You may have the idea that resistance is a measure of how difficult it is for
electric current to flow through it. That’s right. Resistance is measured in ohms, which uses the Greek letter ‘omega’, Ω as its symbol. If a component has a resistance of one ohm, then that would mean one volt of voltage would be required to produce a current of one amp going through it. So, voltage is providing the charge energy, that energy causes the charge to flow and the rate at which it flows is called current, and finally, the resistance is a measure of how much voltage is required to produce a particular current.

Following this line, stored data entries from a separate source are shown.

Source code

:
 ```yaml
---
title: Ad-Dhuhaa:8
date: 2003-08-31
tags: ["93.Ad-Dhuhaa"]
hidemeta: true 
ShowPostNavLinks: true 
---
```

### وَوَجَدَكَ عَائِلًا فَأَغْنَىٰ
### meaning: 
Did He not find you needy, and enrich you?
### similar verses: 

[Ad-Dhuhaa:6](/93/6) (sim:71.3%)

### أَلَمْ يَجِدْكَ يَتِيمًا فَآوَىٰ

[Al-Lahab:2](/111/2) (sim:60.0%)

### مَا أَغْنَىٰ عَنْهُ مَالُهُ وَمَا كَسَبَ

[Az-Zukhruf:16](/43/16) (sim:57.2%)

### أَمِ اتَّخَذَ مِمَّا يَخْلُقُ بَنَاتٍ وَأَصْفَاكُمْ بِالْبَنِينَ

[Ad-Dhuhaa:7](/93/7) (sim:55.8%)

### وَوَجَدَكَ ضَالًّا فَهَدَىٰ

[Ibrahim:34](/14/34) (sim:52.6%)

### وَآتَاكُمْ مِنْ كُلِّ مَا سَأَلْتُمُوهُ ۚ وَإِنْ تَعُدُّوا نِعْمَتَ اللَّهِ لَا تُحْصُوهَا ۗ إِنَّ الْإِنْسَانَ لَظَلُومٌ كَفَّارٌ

So, depending on how confident you are with your Maths you might be able to work out the equation for resistance…
R = resistance (Ω)
V = voltage (V)
I = current (A)
This can be rearranged using a formula triangle as shown below:
Warning! V=IR is not Ohm’s law!
Returning to Ohm’s law for a moment, we learned that if something follows Ohm’s law then voltage and current are directly proportional to each other. This can be written as:
I ∝ V
This means that voltage would be equal to current multiplied by some constant. Now that we have learned about resistance, we see the constant that relates the two is resistance.
V = IR
… and so this means that we can calculate the resistance of a wire or resistor from the gradient of the line as shown on these two graphs.
…. And it’s a big but…. V = IR is not Ohm’s law! Search online and it says it is everywhere, but it’s not, trust me. V=IR is just a formula which relates voltage, current and resistance. Ohm’s law states that current is directly proportional to voltage. You can use the V=IR formula on any component whether it follows Ohm’s law or not! If something follows Ohm’s law this would mean that the resistance is constant because of the gradient of the line is constant (ie. The line is straight), but if the resistance is not constant, you can still use the formula V=IR to work out these variables.
Applying V=IR to non-ohmic conductors
To emphasise the point made in the previous paragraph, let us consider the V-I graph of a filament light bulb:
Voltage is on the x-axis and current is on the y-axis. As voltage increases, the gradient decreases. This would mean that for higher voltages, a larger increase in voltage. I’ve added some made-up numbers and zoomed in to show it more clearly below:
As you increase the voltage from 0V to 1V, you get an increase in current of about 1.5A, but later on, increasing the voltage from 3V to 4V only gets an increase of less than 0.5A. So, the resistance has increased. We can still calculate the resistance using the formula V=IR though, even if this is not following Ohm’s law, the resistance changes, which is why the gradient of the line changes.
Ok, that’s it for this post. I shall write another one soon on series and parallel circuits and that will probably wrap it up for this series on electricity. Hope you have found it helpful!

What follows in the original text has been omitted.